Work required: In full and without change, return each entry.

Provided material:
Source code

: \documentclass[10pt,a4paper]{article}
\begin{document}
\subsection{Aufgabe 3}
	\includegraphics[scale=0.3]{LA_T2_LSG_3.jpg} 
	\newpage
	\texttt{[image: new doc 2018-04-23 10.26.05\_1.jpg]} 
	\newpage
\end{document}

Response to this task:
Source code

: \documentclass[10pt,a4paper]{article}
\begin{document}
\subsection{Aufgabe 3}
	\includegraphics[scale=0.3]{LA_T2_LSG_3.jpg} 
	\newpage
	\texttt{[image: new doc 2018-04-23 10.26.05\_1.jpg]} 
	\newpage
\end{document}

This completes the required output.